Akademik Veri Yönetim Sistemi
Turkish Journal of Medical Sciences, cilt.30, sa.2, ss.109-113, 2000 (Scopus)
In recent years, Endothelin-1 (ET-1), Platelet Activating Factor (PAF) and thromboxane have been considered responsible for the pathogenesis of acute cyclosporine nephrotoxicity (ACN). The aim of this study was to investigate the effects of the PAF antagonist gingko glycosid (EGb 761) on both renal histology and ET-1 and Nitric Oxide (NO) levels in experimental ACN. This study was carried out on 30 albino rabbits, divided into three groups.
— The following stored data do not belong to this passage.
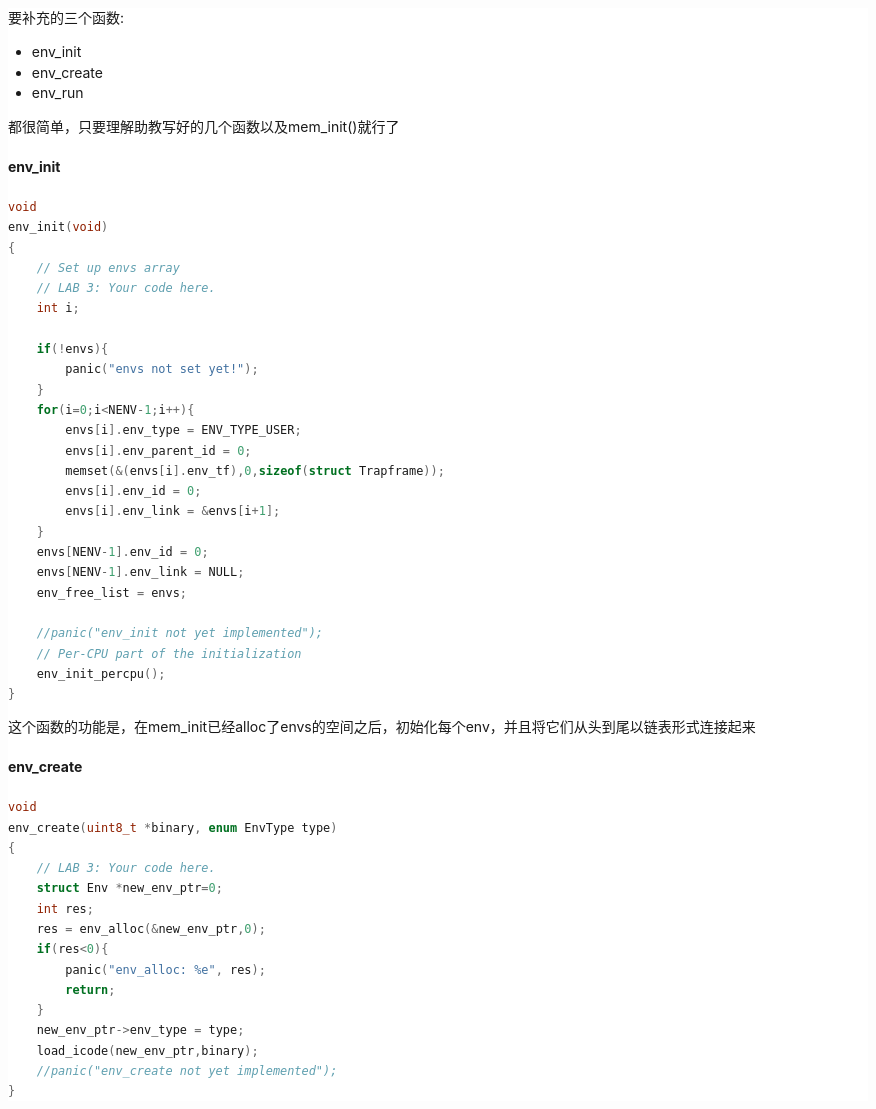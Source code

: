 要补充的三个函数:

* env_init
* env_create
* env_run

都很简单，只要理解助教写好的几个函数以及mem_init()就行了

#### env_init

```c
void
env_init(void)
{
	// Set up envs array
	// LAB 3: Your code here.
	int i;

	if(!envs){
		panic("envs not set yet!");
	}
	for(i=0;i<NENV-1;i++){
		envs[i].env_type = ENV_TYPE_USER;
		envs[i].env_parent_id = 0;
		memset(&(envs[i].env_tf),0,sizeof(struct Trapframe));
		envs[i].env_id = 0;
		envs[i].env_link = &envs[i+1];
	}
	envs[NENV-1].env_id = 0;
	envs[NENV-1].env_link = NULL;
	env_free_list = envs;

	//panic("env_init not yet implemented");
	// Per-CPU part of the initialization
	env_init_percpu();
}
```

这个函数的功能是，在mem_init已经alloc了envs的空间之后，初始化每个env，并且将它们从头到尾以链表形式连接起来

#### env_create

```c
void
env_create(uint8_t *binary, enum EnvType type)
{
	// LAB 3: Your code here.
	struct Env *new_env_ptr=0;
	int res;
	res = env_alloc(&new_env_ptr,0);
	if(res<0){
		panic("env_alloc: %e", res);
		return;
	}
	new_env_ptr->env_type = type;
	load_icode(new_env_ptr,binary);
	//panic("env_create not yet implemented");
}	
```
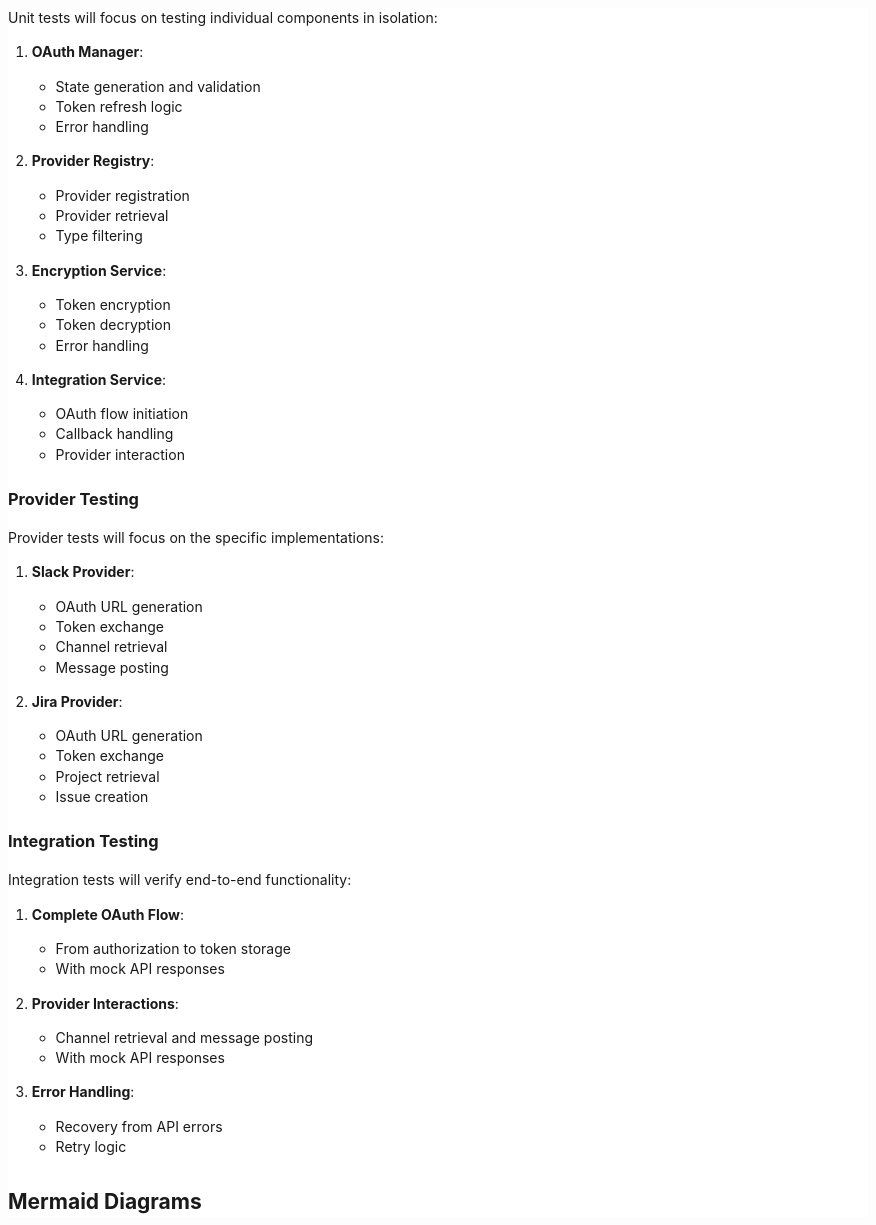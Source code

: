 Unit tests will focus on testing individual components in isolation:

1. **OAuth Manager**:
   - State generation and validation
   - Token refresh logic
   - Error handling

2. **Provider Registry**:
   - Provider registration
   - Provider retrieval
   - Type filtering

3. **Encryption Service**:
   - Token encryption
   - Token decryption
   - Error handling

4. **Integration Service**:
   - OAuth flow initiation
   - Callback handling
   - Provider interaction

### Provider Testing

Provider tests will focus on the specific implementations:

1. **Slack Provider**:
   - OAuth URL generation
   - Token exchange
   - Channel retrieval
   - Message posting

2. **Jira Provider**:
   - OAuth URL generation
   - Token exchange
   - Project retrieval
   - Issue creation

### Integration Testing

Integration tests will verify end-to-end functionality:

1. **Complete OAuth Flow**:
   - From authorization to token storage
   - With mock API responses

2. **Provider Interactions**:
   - Channel retrieval and message posting
   - With mock API responses

3. **Error Handling**:
   - Recovery from API errors
   - Retry logic

## Mermaid Diagrams
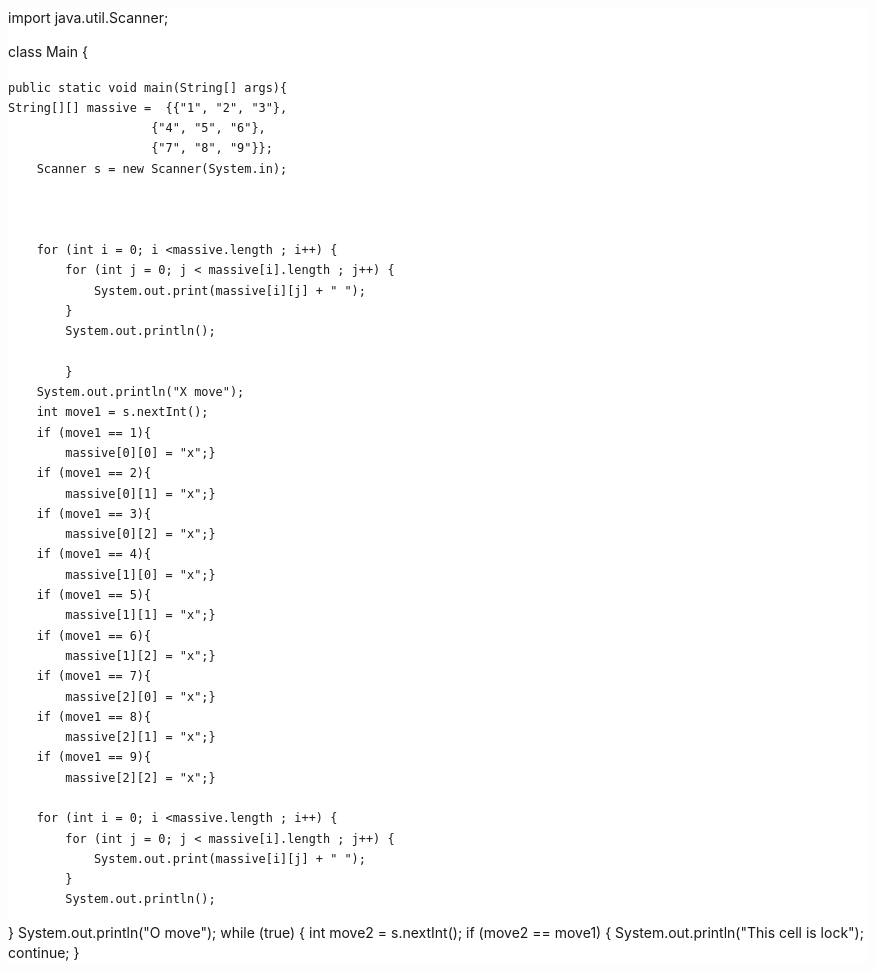 import java.util.Scanner;

class Main {


    public static void main(String[] args){
    String[][] massive =  {{"1", "2", "3"},
                        {"4", "5", "6"},
                        {"7", "8", "9"}};
        Scanner s = new Scanner(System.in);



        for (int i = 0; i <massive.length ; i++) {
            for (int j = 0; j < massive[i].length ; j++) {
                System.out.print(massive[i][j] + " ");
            }
            System.out.println();

            }
        System.out.println("X move");
        int move1 = s.nextInt();
        if (move1 == 1){
            massive[0][0] = "x";}
        if (move1 == 2){
            massive[0][1] = "x";}
        if (move1 == 3){
            massive[0][2] = "x";}
        if (move1 == 4){
            massive[1][0] = "x";}
        if (move1 == 5){
            massive[1][1] = "x";}
        if (move1 == 6){
            massive[1][2] = "x";}
        if (move1 == 7){
            massive[2][0] = "x";}
        if (move1 == 8){
            massive[2][1] = "x";}
        if (move1 == 9){
            massive[2][2] = "x";}

        for (int i = 0; i <massive.length ; i++) {
            for (int j = 0; j < massive[i].length ; j++) {
                System.out.print(massive[i][j] + " ");
            }
            System.out.println();
}
        System.out.println("O move");
        while (true) {
            int move2 = s.nextInt();
            if (move2 == move1) {
                System.out.println("This cell is lock");
                continue;
            }
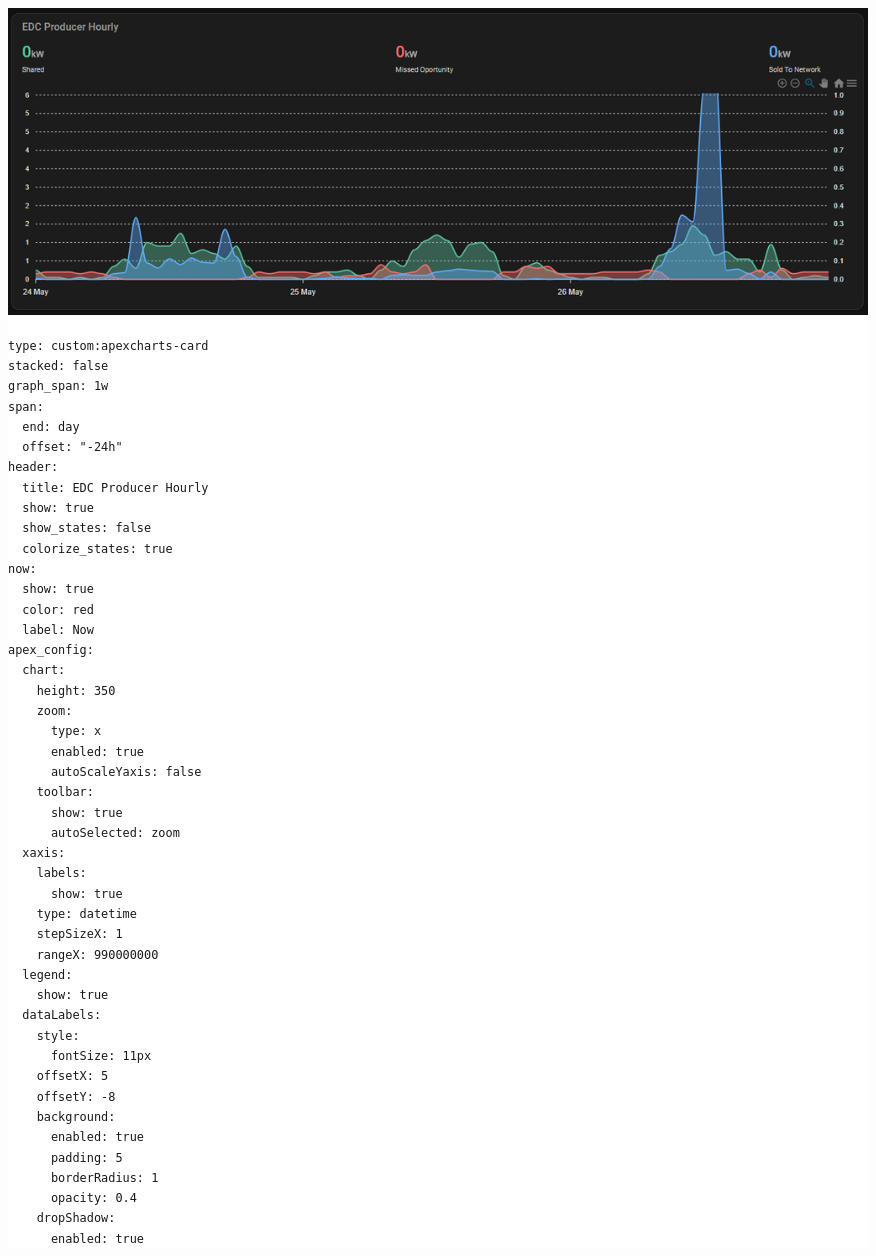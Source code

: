 ![Producer Hourly](/images/chart_producer_hourly.png )

```
type: custom:apexcharts-card
stacked: false
graph_span: 1w
span:
  end: day
  offset: "-24h"
header:
  title: EDC Producer Hourly
  show: true
  show_states: false
  colorize_states: true
now:
  show: true
  color: red
  label: Now
apex_config:
  chart:
    height: 350
    zoom:
      type: x
      enabled: true
      autoScaleYaxis: false
    toolbar:
      show: true
      autoSelected: zoom
  xaxis:
    labels:
      show: true
    type: datetime
    stepSizeX: 1
    rangeX: 990000000
  legend:
    show: true
  dataLabels:
    style:
      fontSize: 11px
    offsetX: 5
    offsetY: -8
    background:
      enabled: true
      padding: 5
      borderRadius: 1
      opacity: 0.4
    dropShadow:
      enabled: true
```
They were: group A (n=10) the control, group B (n=10), which was given intravenous cyclosporine (15mg/kg/day) and group C (n=10), which was given oral gingko glycosid (2.5mg/kg/day) in addition to cyclosporine. Plasma ET-1 and NO levels and renal histology were investigated in all of the groups. Data analysis was performed by Kruskall-Wallis one-way Anova and Mann Whitney-U tests. Plasma ET-1 levels in group B and C were higher than in the controls (p<0.0002, p<0.0002, respectively). Plasma NO levels in groups B and C were lower than in the controls (p<0.0002, p<0047, respectively). However, group C had high NO levels and low ET-1 levels compared to group B (p<0.004, p<0.0002, respectively). Renal histological findings of ACN were observed in group B, and to a lesser extent in group C. Consequently, it was established that the PAF antagonist Gingko glycosid Egb 761 partially improved both the renal histology and plasma ET-1 and NO levels in experimental ACN.